Wednesday, December 30, 2020

our farolitos


... stretching down our front path.  To be sure, they are an electric version, held in place by little blocks of (probably frozen) water - and not at all the precarious contraptions involving tea lights and sandwich bags and cat litter that I erected for a couple of years, on Christmas Eve, on the front steps back in Wimbledon - an importation of New Mexico of which I was inordinately proud, fiddly though it was.  It was also a sad token of how much my mother aged from one year to two years subsequent (it poured with rain the middle year).  The first time I lit up, she was charmed and enchanted.  Two years later, she was terrified that I was going to set the street, the house - anything - on fire, and kept asking me were they out? was I sure that they were out? at the end of the evening.  Maybe electricity has its benefits ... though I have no idea if one can obtain these for the UK voltage system ...

 

Tuesday, December 29, 2020

seed pods and snow


Those hollyhocks?  The flowers became seedpods - and this year, I'm letting the seeds stay on the stems, to see what happens: last year, I carefully gathered them all, planted them - and not a single one grew.  This morning we had about an inch of snow - and the pods showed it off to perfection (that explains last night's wind, too ...).




 

Monday, December 28, 2020

very windy


... so windy, indeed, that our second walk of the day consisted of me going down the driveway to retrieve the empty trash bin (which had blown over since the collection): only about the third or fourth time since we've been here that we haven't headed out twice for weather reasons, although teaching commitments produced a couple more days when we didn't clock up our average 4-5 miles a day.  Which is, all things - and wind - considered, a pretty good record.

 

Sunday, December 27, 2020

another evening, another walk


... and this time, facing away from the sunset, which was bouncing off the clouds - three minutes later, these had turned a deep purple, but by that time we'd walked on from the pinon tree and cholla cactus which framed this view.  Tonight, we headed down along the railroad tracks and up through the greenbelt - and were so happy to get this view of the gibbous moon.

 

Saturday, December 26, 2020

Boxing Day walk


For much of my life, "Boxing Day walk" has meant a muddy excursion onto Wimbledon Common - with luck, with a sunset reflected in a pond, but more normally, sidestepping puddles and indeed downpours.  It's rather different in Eldorado - indeed, some rain, or snow, would be very welcome - and there are many fewer trees.  Alas, it isn't quite dark enough here to show the extraordinary holiday light display that our up-the-road neighbors spent hours - days - stringing together (these are the same people who came to the realization, at Halloween, that inflatable ghosts, wind, and cacti didn't really mix).  Of course, since the US doesn't Do Boxing Day (despite their willingness to make official holidays at all kinds of other times), the concept of a Boxing Day walk is a thoroughly foreign import - and in any case, our circuit was the same as it often is (and as it was this morning, albeit clockwise, not anti-clockwise).  But monotony is always averted by the skies; the counting of Houses that Seem To Have Visitors with Out of State plates; the hopeful scanning of high walls and rooftops for bobcats; the endlessly shifting collection of other wildlife; and the occasional sensation - a U-haul!  A new mailbox!  A freshly painted garage door!  


 

Friday, December 25, 2020

look what we got for Christmas!


Two very happy cats.  I bought the turquoise and rust one for LucyFur, and the pink and grey one for Moth, and they promptly each chose the other one.  It's been too exciting a day for them to stay still in them for long (wrapping paper! interesting food smells!) - but I have hopes that these Cat Caves may, indeed, be a success.
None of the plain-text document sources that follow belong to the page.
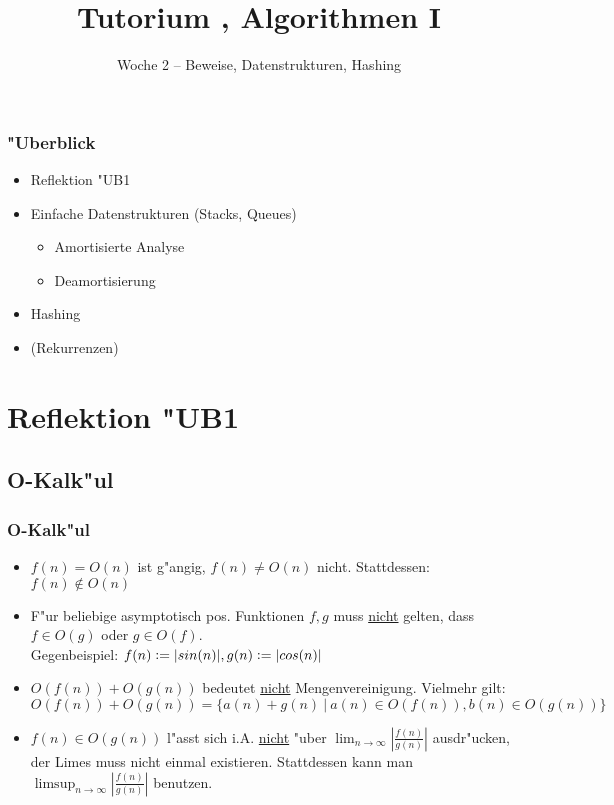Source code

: 

\title[Tutorium Algorithmen I]{Tutorium \tutNo, Algorithmen I}
\subtitle{Woche 2 -- Beweise, Datenstrukturen, Hashing}



\begin{frame}
  \titlepage
\end{frame}

\begin{frame}
  \frametitle{"Uberblick}
  \begin{itemize}
  \item Reflektion "UB1
  \item Einfache Datenstrukturen (Stacks, Queues)
    \begin{itemize}
    \item Amortisierte Analyse
    \item Deamortisierung
    \end{itemize}
  \item Hashing
  \item (Rekurrenzen)
  \end{itemize}
\end{frame}

\section{Reflektion "UB1}
\subsection{O-Kalk"ul}
\begin{frame}
  \frametitle{O-Kalk"ul}
  \begin{itemize}
  \item $f(n) = O(n)$ ist g"angig, $f(n) \neq O(n)$ nicht. Stattdessen: $f(n) \not \in O(n)$
  \item F"ur beliebige asymptotisch pos. Funktionen $f, g$ muss \uline{nicht} gelten,
        dass $f \in O(g)$ oder $g \in O(f)$. \\
        Gegenbeispiel: $f(n) \vcentcolon= |sin(n)|, g(n) \vcentcolon= |cos(n)|$
  \item $O(f(n)) + O(g(n))$ bedeutet \uline{nicht} Mengenvereinigung. Vielmehr gilt:
        $O(f(n)) + O(g(n)) = \{ a(n) + g(n) \ |\  a(n) \in O(f(n)), b(n) \in O(g(n)) \}$
  \item $f(n) \in O(g(n))$ l"asst sich i.A. \uline{nicht} "uber
        $\lim_{n \rightarrow \infty} |\frac{f(n)}{g(n)}|$
        ausdr"ucken, der Limes muss nicht einmal existieren.
        Stattdessen kann man $\limsup_{n \rightarrow \infty} |\frac{f(n)}{g(n)}|$ benutzen.
  \end{itemize}
\end{frame}

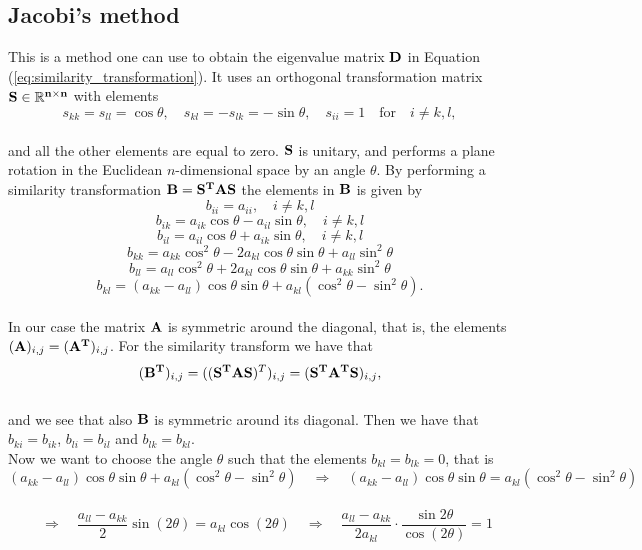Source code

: \documentclass[12pt]{article}
\begin{document}
\begin{flushleft}
\subsection{Jacobi's method}
This is a method one can use to obtain the eigenvalue matrix $\bf D$ in Equation (\ref{eq:similarity_transformation}). It uses an orthogonal transformation matrix $\bf S\in\mathbb{R}^{n\times n}$ with elements\\
\vspace{5mm}
$$s_{kk} = s_{ll} = \cos\theta, \quad s_{kl} = -s_{lk} = -\sin\theta, \quad s_{ii} = 1\quad\text{for}\quad i\neq k,l,$$\\
\vspace{5mm}
and all the other elements are equal to zero. $\bf S$ is unitary, and performs a plane rotation in the Euclidean $n$-dimensional space by an angle $\theta$. By performing a similarity transformation $\bf B=S^T AS$ the elements in $\bf B$ is given by\\
\vspace{5mm}
$$b_{ii} = a_{ii},\quad i\neq k,l$$
$$b_{ik} = a_{ik}\cos\theta - a_{il}\sin\theta,\quad i\neq k,l$$
$$b_{il} = a_{il}\cos\theta + a_{ik}\sin\theta,\quad i\neq k,l$$
$$b_{kk} = a_{kk}\cos^2\theta - 2a_{kl}\cos\theta\sin\theta + a_{ll}\sin^2\theta$$
$$b_{ll} = a_{ll}\cos^2\theta + 2a_{kl}\cos\theta\sin\theta + a_{kk}\sin^2\theta$$
$$b_{kl} = (a_{kk}-a_{ll})\cos\theta\sin\theta + a_{kl}(\cos^2\theta - \sin^2\theta).$$\\
\vspace{5mm}
In our case the matrix $\bf A$ is symmetric around the diagonal, that is, the elements $ ({\bf A})_{i,j} = ({\bf A^T})_{i,j}$. For the similarity transform we have that\\
\vspace{5mm}
$$({\bf B^T})_{i,j} = (({\bf S^T AS})^T)_{i,j} = ({\bf S^TA^TS})_{i,j},$$\\
\vspace{5mm} 
and we see that also $\bf B$ is symmetric around its diagonal. Then we have that $b_{ki} = b_{ik}$, $b_{li} = b_{il}$ and $b_{lk} = b_{kl}$.\\
\vspace{5mm}
Now we want to choose the angle $\theta$ such that the elements $b_{kl}=b_{lk}=0$, that is\\
$$(a_{kk}-a_{ll})\cos\theta\sin\theta + a_{kl}(\cos^2\theta - \sin^2\theta) \quad\Rightarrow\quad (a_{kk}-a_{ll})\cos\theta\sin\theta = a_{kl}(\cos^2\theta - \sin^2\theta)$$\\
$$\quad\Rightarrow\quad \frac{a_{ll}-a_{kk}}{2}\sin(2\theta) = a_{kl}\cos(2\theta)\quad\Rightarrow\quad \frac{a_{ll}-a_{kk}}{2a_{kl}}\cdot \frac{\sin{2\theta}}{\cos(2\theta)} = 1$$\\

\end{flushleft}
\end{document}
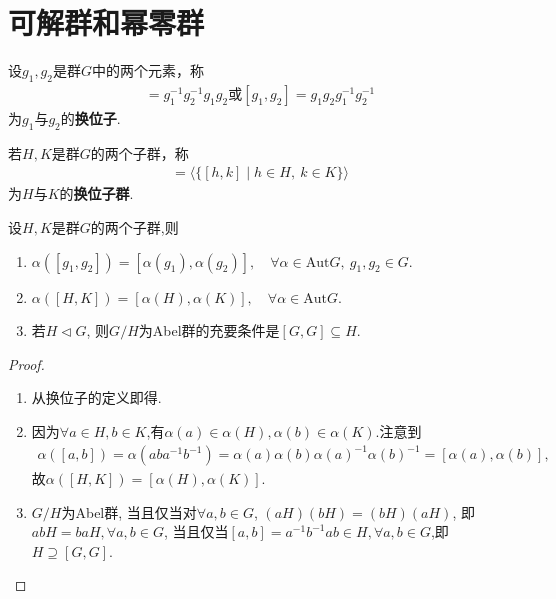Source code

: \documentclass[../../main.tex]{subfiles}%
\begin{document}
\section{可解群和幂零群}

\begin{definition}[换位子]
设$g_1, g_2$是群$G$中的两个元素，称
\begin{align*}
[g_1, g_2] = g_1^{-1}g_2^{-1}g_1g_2\text{或}[g_1,g_2]=g_1g_2g_1^{-1}g_2^{-1}
\end{align*}
为$g_1$与$g_2$的\textbf{换位子}.
\end{definition}

\begin{definition}[换位子群]
若$H, K$是群$G$的两个子群，称
\begin{align*}
[H, K] = \langle \{[h, k] \mid h \in H,\ k \in K\} \rangle
\end{align*}
为$H$与$K$的\textbf{换位子群}.
\end{definition}

\begin{proposition}\label{proposition:换位子(群)保持群自同构}
设$H, K$是群$G$的两个子群,则
\begin{enumerate}[(1)]
\item\label{proposition:换位子(群)保持群自同构-1} $\alpha([g_1, g_2]) = [\alpha(g_1), \alpha(g_2)],\quad \forall \alpha \in \mathrm{Aut}G,\ g_1, g_2 \in G.$

\item\label{proposition:换位子(群)保持群自同构-2} $\alpha([H, K]) = [\alpha(H), \alpha(K)],\quad \forall \alpha \in \mathrm{Aut}G.$

\item\label{proposition:换位子(群)保持群自同构-3} 若$H\lhd G$, 则$G/H$为Abel群的充要条件是$[G,G]\subseteq H$.
\end{enumerate}
\end{proposition}
\begin{proof}
\begin{enumerate}[(1)]
\item 从换位子的定义即得.

\item 因为$\forall a\in H,b\in K$,有$\alpha(a)\in \alpha(H),\alpha(b)\in \alpha(K)$.注意到
\begin{align*}
\alpha([a,b])=\alpha(aba^{-1}b^{-1})=\alpha(a)\alpha(b)\alpha(a)^{-1}\alpha(b)^{-1}=[\alpha(a),\alpha(b)],
\end{align*}
故$\alpha([H,K])=[\alpha(H),\alpha(K)]$.

\item $G/H$为Abel群, 当且仅当对$\forall a,b\in G$, $(aH)(bH)=(bH)(aH)$, 即$abH=baH,\forall a,b\in G$, 当且仅当$[a,b]=a^{-1}b^{-1}ab\in H,\forall a,b\in G$,即$H\supseteq [G,G]$.
\end{enumerate}
\end{proof}
\end{document}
And what was your strangest moment of a strange Christmas day?  We were taking a walk this morning, and passed just one person (bundled up, as we were, against the cold).  But unlike us, she didn't have a mask on - and took the electric toothbrush that she was using out of her mouth just long enough to wish us a Merry Christmas, and put it back again, and carried on buzzing.  People are strange.


 

Thursday, December 24, 2020

Christmas tree. With paw.


You'd expect Moth to get in on the action, wouldn't you?  Happy Christmas, from the frozen wilds of northern New Mexico - missing you all, near and far!

 

Wednesday, December 23, 2020

evening light


Roughly an hour apart - but both looking southwest: the top one from the bottom of our driveway; the bottom one from the back yard.  The whole long sunset was a spectacle of changing colors and lights and clouds (and at one moment, a flurry of snow - that was a bit of an unscheduled surprise) - winter at its most perfect. 



 

Tuesday, December 22, 2020

more Christmas decorations


I'm not entirely sure why, this year, I seem to have decided to boost the Chinese economy by ordering a range of decorative birds.  In addition to the twelve cardinals on the Christmas tree, there are six of these - well, they were sold as "sparrows," although mercifully they are nothing like the horrible invasive murderous sparrows around here.  Here's one perching on a small branch taken from the piñon tree out front, and wedged behind a picture frame in the front hall.  The cats persist in taking absolutely no notice of bird-forms: much more interested in the live robins outside.

 

Monday, December 21, 2020

The Convergence


I promise you that Jupiter and Saturn are there, in close proximity to one another - as close as they've been - and visible - since March 4th 1226, when I wasn't around, and I won't be in 2080, either.  Mind you, they are still 450 million miles apart ... Interestingly, they photograph like one bright star - at least they do, here - whereas to my naked eye they are very distinct.  And they looked even brighter half an hour later - but I wanted the sunset silhouettes, too (besides, it's getting cold outside).  
 
If you're still looking, head upwards from the center left of the big tree: one could be forgiven for mistaking the brightness of the nearly-overlapping planets for a speck of dust on the lens ...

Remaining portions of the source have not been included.